CPS 5401 Fall 2014 Shirley Moore, Instructor Test 1 November 19, 2014

Please show all your work.

1. Draw a sketch of the extended von Neumann architecture for a 4-core multicore processor with three levels of cache and only the last level shared. Please label all the parts of your drawing.

Answers



2. Suppose a 2 GHz processor has a floating point unit (FPU) with a five-stage pipeline and that there is sufficient redundancy so that the FPU resources can be allocated as follows:

- 1) FDIV (divide) instructions require all FPU resources, so no other FP instruction can be in the pipeline while the FDIV is executing.
- 2) One FMUL can be executed simultaneously with one or two FADD instructions. (i.e., all three can occupy the same stage of the pipeline simultaneously).
- 3) Three FADD instructions can be executed simultaneously.
- a. Assuming a perfect balance of FMUL and FADD instructions and no pipeline stalls, what would be the FLOPS rate of the FPU?

The best balance for this pipeline is either one FMUL and 2 FADD and 3 FADD instructions. After the first five cycles to warm up the pipeline, three operations will finish execution every cycle. Thus, the asymptotic rate will be 3 flops/cycle x 2 Gcycles/sec = 6 GFLOPS/s.

b. Assume that after every ten FMUL/FADD pairs, there is an FDIV instruction. Now what would be the FLOPS rate of the FPU?

The pipeline will need to be flushed before and after execution of an FDIV instruction. Execution of ten FMUL/FADD pairs (20ops) will require 5+9 = 14 cycles (5 cycles to fill the pipeline and produce the first results and then one op per cycle for the next 9 cycles), and execution of one FDIV instruction will require 5 cycles. Thus, the overall rate will by 21 ops/19 cycles, or 1.1 ops/cycle or 2.2 GFLOPS/s.
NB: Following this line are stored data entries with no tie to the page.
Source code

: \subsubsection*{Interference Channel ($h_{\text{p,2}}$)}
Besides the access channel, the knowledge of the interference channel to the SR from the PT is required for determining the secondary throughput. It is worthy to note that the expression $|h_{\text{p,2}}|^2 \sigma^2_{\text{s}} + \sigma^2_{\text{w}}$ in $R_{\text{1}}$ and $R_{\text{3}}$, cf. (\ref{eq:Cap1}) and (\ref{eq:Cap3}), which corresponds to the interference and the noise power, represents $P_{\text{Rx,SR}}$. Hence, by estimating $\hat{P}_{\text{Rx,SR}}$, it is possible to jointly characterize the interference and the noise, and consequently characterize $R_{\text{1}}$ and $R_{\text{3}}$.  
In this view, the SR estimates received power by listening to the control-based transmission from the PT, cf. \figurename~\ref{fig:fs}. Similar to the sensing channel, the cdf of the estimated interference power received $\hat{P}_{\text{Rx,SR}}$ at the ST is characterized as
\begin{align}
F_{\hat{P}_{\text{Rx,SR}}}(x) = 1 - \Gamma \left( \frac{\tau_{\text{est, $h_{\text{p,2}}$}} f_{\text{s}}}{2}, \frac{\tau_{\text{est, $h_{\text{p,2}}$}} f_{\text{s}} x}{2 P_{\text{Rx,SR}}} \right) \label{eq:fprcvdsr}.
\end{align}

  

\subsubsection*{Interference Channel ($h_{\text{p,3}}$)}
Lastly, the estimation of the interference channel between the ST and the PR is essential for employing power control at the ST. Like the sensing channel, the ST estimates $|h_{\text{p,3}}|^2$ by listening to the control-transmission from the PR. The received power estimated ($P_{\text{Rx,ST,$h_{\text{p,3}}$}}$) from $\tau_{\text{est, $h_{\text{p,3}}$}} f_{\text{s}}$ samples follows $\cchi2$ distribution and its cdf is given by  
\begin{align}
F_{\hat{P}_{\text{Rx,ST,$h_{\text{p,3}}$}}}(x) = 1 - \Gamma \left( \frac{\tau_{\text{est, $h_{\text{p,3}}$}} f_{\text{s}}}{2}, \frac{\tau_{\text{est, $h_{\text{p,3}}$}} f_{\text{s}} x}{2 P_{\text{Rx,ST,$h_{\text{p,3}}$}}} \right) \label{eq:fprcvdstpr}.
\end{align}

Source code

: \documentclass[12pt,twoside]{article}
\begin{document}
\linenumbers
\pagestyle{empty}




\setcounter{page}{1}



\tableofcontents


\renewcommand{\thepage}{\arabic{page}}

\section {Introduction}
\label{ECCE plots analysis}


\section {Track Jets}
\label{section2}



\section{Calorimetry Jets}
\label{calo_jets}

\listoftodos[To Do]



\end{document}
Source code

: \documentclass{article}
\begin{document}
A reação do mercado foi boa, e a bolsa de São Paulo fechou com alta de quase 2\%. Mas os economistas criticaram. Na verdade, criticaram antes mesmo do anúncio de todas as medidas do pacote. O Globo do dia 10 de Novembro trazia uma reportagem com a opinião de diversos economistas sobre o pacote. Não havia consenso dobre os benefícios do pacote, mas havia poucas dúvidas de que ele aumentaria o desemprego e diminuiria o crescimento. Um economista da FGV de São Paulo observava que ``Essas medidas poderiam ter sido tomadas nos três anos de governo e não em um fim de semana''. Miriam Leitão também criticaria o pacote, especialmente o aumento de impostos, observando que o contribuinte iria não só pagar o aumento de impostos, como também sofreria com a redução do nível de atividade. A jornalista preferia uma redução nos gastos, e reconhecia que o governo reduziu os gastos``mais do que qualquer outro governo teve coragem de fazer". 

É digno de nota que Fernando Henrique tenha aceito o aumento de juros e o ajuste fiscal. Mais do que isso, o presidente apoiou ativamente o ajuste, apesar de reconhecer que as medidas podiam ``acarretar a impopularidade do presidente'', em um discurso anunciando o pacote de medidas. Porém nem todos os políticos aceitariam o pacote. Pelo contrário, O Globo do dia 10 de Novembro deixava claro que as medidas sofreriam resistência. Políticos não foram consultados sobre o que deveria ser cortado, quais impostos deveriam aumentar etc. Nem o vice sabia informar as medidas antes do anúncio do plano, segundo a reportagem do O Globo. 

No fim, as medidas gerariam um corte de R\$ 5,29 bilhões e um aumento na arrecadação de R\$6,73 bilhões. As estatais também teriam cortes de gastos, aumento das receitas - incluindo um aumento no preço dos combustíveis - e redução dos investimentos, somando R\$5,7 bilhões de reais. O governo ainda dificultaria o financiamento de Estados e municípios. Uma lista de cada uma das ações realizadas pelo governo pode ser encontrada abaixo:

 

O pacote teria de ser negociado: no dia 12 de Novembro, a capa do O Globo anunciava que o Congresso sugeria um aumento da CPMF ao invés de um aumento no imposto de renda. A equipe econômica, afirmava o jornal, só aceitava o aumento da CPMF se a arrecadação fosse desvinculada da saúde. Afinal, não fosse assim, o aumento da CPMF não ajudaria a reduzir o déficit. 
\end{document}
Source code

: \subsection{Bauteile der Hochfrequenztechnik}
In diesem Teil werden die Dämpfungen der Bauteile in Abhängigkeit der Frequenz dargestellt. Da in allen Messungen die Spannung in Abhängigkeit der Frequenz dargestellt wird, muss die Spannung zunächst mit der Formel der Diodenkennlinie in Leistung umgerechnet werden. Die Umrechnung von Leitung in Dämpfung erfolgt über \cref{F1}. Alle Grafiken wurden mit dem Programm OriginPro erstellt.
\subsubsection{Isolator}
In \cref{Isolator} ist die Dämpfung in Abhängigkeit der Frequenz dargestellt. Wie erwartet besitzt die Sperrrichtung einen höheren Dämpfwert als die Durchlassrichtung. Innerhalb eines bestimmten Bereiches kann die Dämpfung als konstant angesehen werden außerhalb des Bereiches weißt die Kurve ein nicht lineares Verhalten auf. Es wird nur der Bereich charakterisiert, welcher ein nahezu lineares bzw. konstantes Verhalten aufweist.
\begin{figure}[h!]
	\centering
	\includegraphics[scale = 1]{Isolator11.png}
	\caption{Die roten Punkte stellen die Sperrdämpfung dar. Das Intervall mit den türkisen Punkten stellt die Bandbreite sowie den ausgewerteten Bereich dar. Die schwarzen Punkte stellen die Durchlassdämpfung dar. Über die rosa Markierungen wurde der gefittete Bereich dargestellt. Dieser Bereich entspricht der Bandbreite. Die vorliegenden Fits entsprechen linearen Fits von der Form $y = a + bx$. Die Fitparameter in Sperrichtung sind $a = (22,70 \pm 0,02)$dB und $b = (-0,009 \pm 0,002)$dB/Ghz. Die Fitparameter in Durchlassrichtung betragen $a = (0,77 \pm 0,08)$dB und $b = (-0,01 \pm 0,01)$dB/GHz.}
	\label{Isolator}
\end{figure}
c. Assuming 64-bit floating point numbers and 256-bit vector registers and operations, how would your answer to part a change?

Assuming that the vector operations are pipelined, the FLOPS rate in part a will be multiplied by 4, giving a rate of 24 GFLOPS/s.

3. Consider the pseudocode below for matrix-vector multiply. Assume the data consist of 8-byte floating point numbers.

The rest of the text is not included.